Time in Burkina Faso
I am sure you have all heard that the American view of time is different from the view of time in developing countries. I have just had a couple of examples that I will tell you about.
I had an appointment for 9:00 with the director (principal) of an elementary school. I went there on the appointed day at 9:00 and was told by one of the teachers that he had left, and maybe he was over at the health center. I went over there to see if I could find him. They were doing annual physical checkups, with people lined up at various stations, like the eye chart with the Es that face different directions. I didn’t see him in the crowd, but I was explaining to someone who I was looking for and he said, “Oh there he is, just arriving at the school.” I went back over there and the director told me he had received a notice from the Inspector (superintendent of schools) that there would be a meeting that day at 9:00 so we could not meet after all. Come back at 16:00 (4:00 pm). I am sure the teacher who told me he was not there called his cell phone about it and he left his meeting with the Inspector to come tell me we could not meet, or was also late to that meeting.

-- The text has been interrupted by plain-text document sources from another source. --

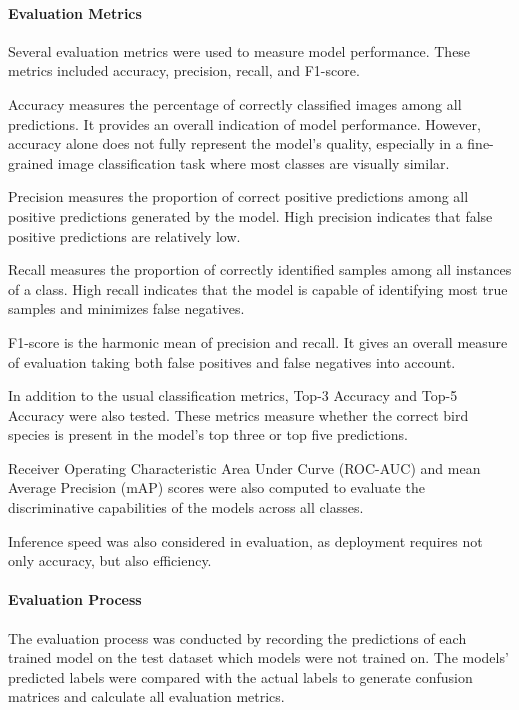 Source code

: \paragraph{Evaluation Metrics}

Several evaluation metrics were used to measure model performance. These metrics included accuracy, precision,
recall, and F1-score.

Accuracy measures the percentage of correctly classified images among all
predictions. It provides an overall indication of model performance.
However, accuracy alone does not fully represent the model's quality,
especially in a fine-grained image classification task where most classes are visually similar.

Precision measures the proportion of correct positive predictions among all
positive predictions generated by the model. High precision indicates that
false positive predictions are relatively low.

Recall measures the proportion of correctly identified samples among all
instances of a class. High recall indicates that the model is capable
of identifying most true samples and minimizes false negatives.

F1-score is the harmonic mean of precision and recall. It gives an overall 
measure of evaluation taking both false positives and false negatives into account.

In addition to the usual classification metrics, Top-3 Accuracy and Top-5 Accuracy were also tested. 
These metrics measure whether the correct bird species is present in the model’s top three or top five predictions.

Receiver Operating Characteristic Area Under Curve (ROC-AUC) and mean Average Precision (mAP) scores were also computed to evaluate the discriminative capabilities of the models across all classes.

Inference speed was also considered in evaluation, as deployment requires not only accuracy, but also efficiency.

\paragraph{Evaluation Process}

The evaluation process was conducted by recording the predictions of each trained 
model on the test dataset which models were not trained on. 
The models' predicted labels were compared with the actual labels to generate 
confusion matrices and calculate all evaluation metrics.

I arrived at the school at 3:50 and waited around until 4:30. Then I sent him a text saying that I was there and that if this is not a good time, tell me when I could see him. Within 5 minutes he appeared on his moto, shopping bags in hand. He said the meeting at lasted until 1:30. I guess that means he needed to take his 3 hour lunch break late. (Yes there is a 3 hour break in the middle of the school day here, to let the children and teachers go home for lunch and a rest in the heat of the day.)
The second example is even worse. Someone asked me to be somewhere at 8:00 am for a meeting on a particular day and, when she did not show up after 2 hours, I called her. She told me the meeting had been changed to the following day. I had some things I wanted to discuss with her rather than in the meeting with others so she said to be there at 7:20 and we could talk before the meeting. I was there at 7:15 and she arrived at 8:00 so we did not get a chance to talk until afterwards. Another day she and I had a meeting scheduled with a group of girls at the private college (junior high school). She was supposed to stop at my house at 7:00 so we could discuss the plan for the meeting that was to be at 8:00. When she had not arrived by 7:30 I called her and told her I would ride my bike to the school and meet her there. No, no, no, she said, I am on my way. Wait for me. So I waited at my house and she finally arrived at 9:30. We got to the school at 10:00, after I convinced her it would be a good idea to go straight there rather than stopping off to see some folks along the way. We arrived at 10:00 for this 8:00 meeting. I had expected all the girls to have given up and gone home, but there were actually 50 girls sitting around waiting for us. Amazing.
On the other hand, I have had a couple of meetings with a man who spent quite a few years in the US and he has been early for the three meetings we have had. As he says, in the US people say “Time is money.” Think about the value of people’s time in the US considering the salary of each person waiting at a meeting place for someone who is late. It is certainly true that, if you consider the value of their work they could have done in the time they are waiting for late comers, money is being wasted.
I was warned to expect people to be late here and for meetings to be very late in starting, an hour or more not being unusual. What I was not prepared for was people who know they will not be there for a meeting with you who do not bother to let you know about that. It is one window into the cultural differences. This being late for meetings is chronic. I have heard people say they should tell people to get to a meeting an hour before they really want to start. To my way of thinking, that just rewards late comers and makes the problem worse, but it is such an ingrained part of the culture I doubt if I can fight it. I was able to convince my language tutor that if we agreed to meet at 3:00 I expected him to appear at 3:00, not 3:30 or 4. Maybe it is knowing that the job might disappear if he did not conform to that American standard, or maybe he is more westernized, but he is always on time now. It is possible for Burkinabé to arrive when expected, just not the usual custom.
I think I have already mentioned that the same thing happens in church. I arrive at 7:30 and usually the pastor and one or two other people arrive about then. They begin the service and after a half hour or so there are 30 people in the room and the choir has started to trickle in. By 9:00, when the service is almost over, there are probably 60 there. Some of those late comers may actually be arriving early for the next service that is in Moore, but I don’t think so.
One of the reasons things tend to be late here is that people stop along the way to chat with all the people they know. When they arrive, there is the ritual of greeting everybody in the room with good morning, how are you, how is the family, did you sleep well, etc. These ritual greetings are a deeply ingrained part of the culture and people tell me the relationships take precedence over any idea of time. Good thing or bad thing? I am not sure I will adapt to it here. I am sure when I get home I will still be that compulsively prompt person you all know who has been indoctrinated with idea that if you are not early, you are late, because only one person can walk through the door exactly on time.